'''
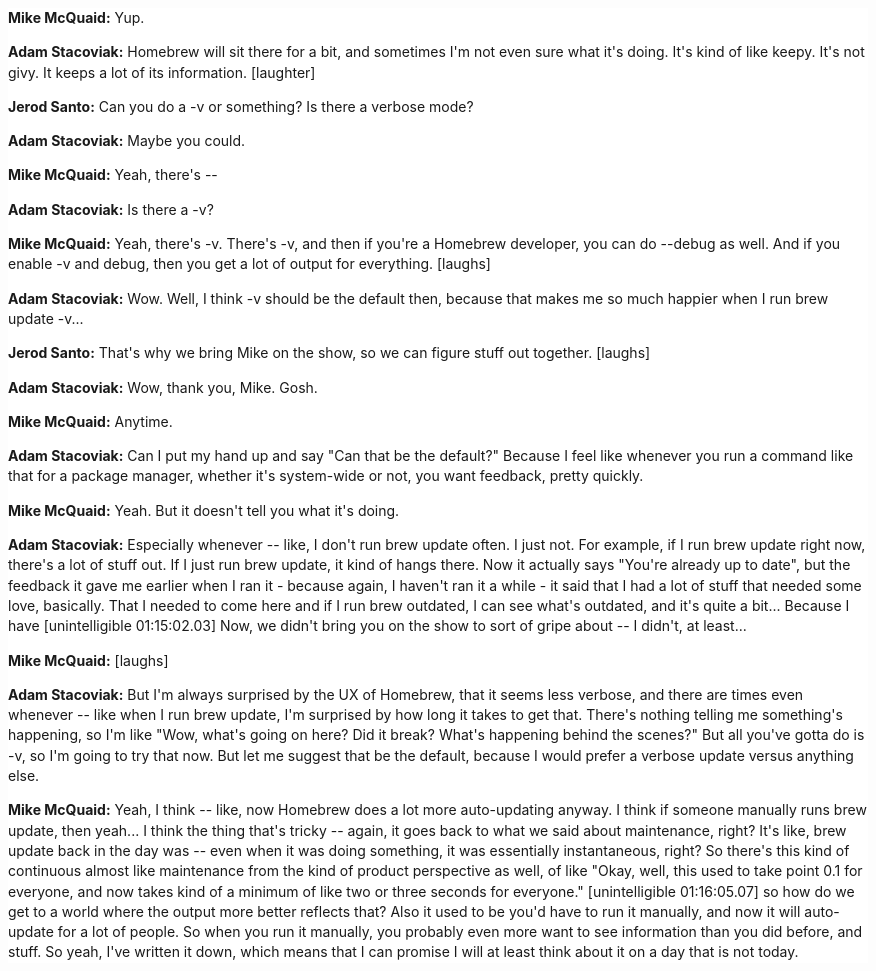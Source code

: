 **Mike McQuaid:** Yup.

**Adam Stacoviak:** Homebrew will sit there for a bit, and sometimes I'm not even sure what it's doing. It's kind of like keepy. It's not givy. It keeps a lot of its information. \[laughter\]

**Jerod Santo:** Can you do a -v or something? Is there a verbose mode?

**Adam Stacoviak:** Maybe you could.

**Mike McQuaid:** Yeah, there's --

**Adam Stacoviak:** Is there a -v?

**Mike McQuaid:** Yeah, there's -v. There's -v, and then if you're a Homebrew developer, you can do --debug as well. And if you enable -v and debug, then you get a lot of output for everything. \[laughs\]

**Adam Stacoviak:** Wow. Well, I think -v should be the default then, because that makes me so much happier when I run brew update -v...

**Jerod Santo:** That's why we bring Mike on the show, so we can figure stuff out together. \[laughs\]

**Adam Stacoviak:** Wow, thank you, Mike. Gosh.

**Mike McQuaid:** Anytime.

**Adam Stacoviak:** Can I put my hand up and say "Can that be the default?" Because I feel like whenever you run a command like that for a package manager, whether it's system-wide or not, you want feedback, pretty quickly.

**Mike McQuaid:** Yeah. But it doesn't tell you what it's doing.

**Adam Stacoviak:** Especially whenever -- like, I don't run brew update often. I just not. For example, if I run brew update right now, there's a lot of stuff out. If I just run brew update, it kind of hangs there. Now it actually says "You're already up to date", but the feedback it gave me earlier when I ran it - because again, I haven't ran it a while - it said that I had a lot of stuff that needed some love, basically. That I needed to come here and if I run brew outdated, I can see what's outdated, and it's quite a bit... Because I have \[unintelligible 01:15:02.03\] Now, we didn't bring you on the show to sort of gripe about -- I didn't, at least...

**Mike McQuaid:** \[laughs\]

**Adam Stacoviak:** But I'm always surprised by the UX of Homebrew, that it seems less verbose, and there are times even whenever -- like when I run brew update, I'm surprised by how long it takes to get that. There's nothing telling me something's happening, so I'm like "Wow, what's going on here? Did it break? What's happening behind the scenes?" But all you've gotta do is -v, so I'm going to try that now. But let me suggest that be the default, because I would prefer a verbose update versus anything else.

**Mike McQuaid:** Yeah, I think -- like, now Homebrew does a lot more auto-updating anyway. I think if someone manually runs brew update, then yeah... I think the thing that's tricky -- again, it goes back to what we said about maintenance, right? It's like, brew update back in the day was -- even when it was doing something, it was essentially instantaneous, right? So there's this kind of continuous almost like maintenance from the kind of product perspective as well, of like "Okay, well, this used to take point 0.1 for everyone, and now takes kind of a minimum of like two or three seconds for everyone." \[unintelligible 01:16:05.07\] so how do we get to a world where the output more better reflects that? Also it used to be you'd have to run it manually, and now it will auto-update for a lot of people. So when you run it manually, you probably even more want to see information than you did before, and stuff. So yeah, I've written it down, which means that I can promise I will at least think about it on a day that is not today.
'''
§ **Exercise goal**: Show every line from the listing above in which the string "Yeah" appears.

§ **Output for this task**:
**Mike McQuaid:** Yeah, there's --
**Mike McQuaid:** Yeah, there's -v. There's -v, and then if you're a Homebrew developer, you can do --debug as well. And if you enable -v and debug, then you get a lot of output for everything. \[laughs\]
**Mike McQuaid:** Yeah. But it doesn't tell you what it's doing.
**Mike McQuaid:** Yeah, I think -- like, now Homebrew does a lot more auto-updating anyway. I think if someone manually runs brew update, then yeah... I think the thing that's tricky -- again, it goes back to what we said about maintenance, right? It's like, brew update back in the day was -- even when it was doing something, it was essentially instantaneous, right? So there's this kind of continuous almost like maintenance from the kind of product perspective as well, of like "Okay, well, this used to take point 0.1 for everyone, and now takes kind of a minimum of like two or three seconds for everyone." \[unintelligible 01:16:05.07\] so how do we get to a world where the output more better reflects that? Also it used to be you'd have to run it manually, and now it will auto-update for a lot of people. So when you run it manually, you probably even more want to see information than you did before, and stuff. So yeah, I've written it down, which means that I can promise I will at least think about it on a day that is not today.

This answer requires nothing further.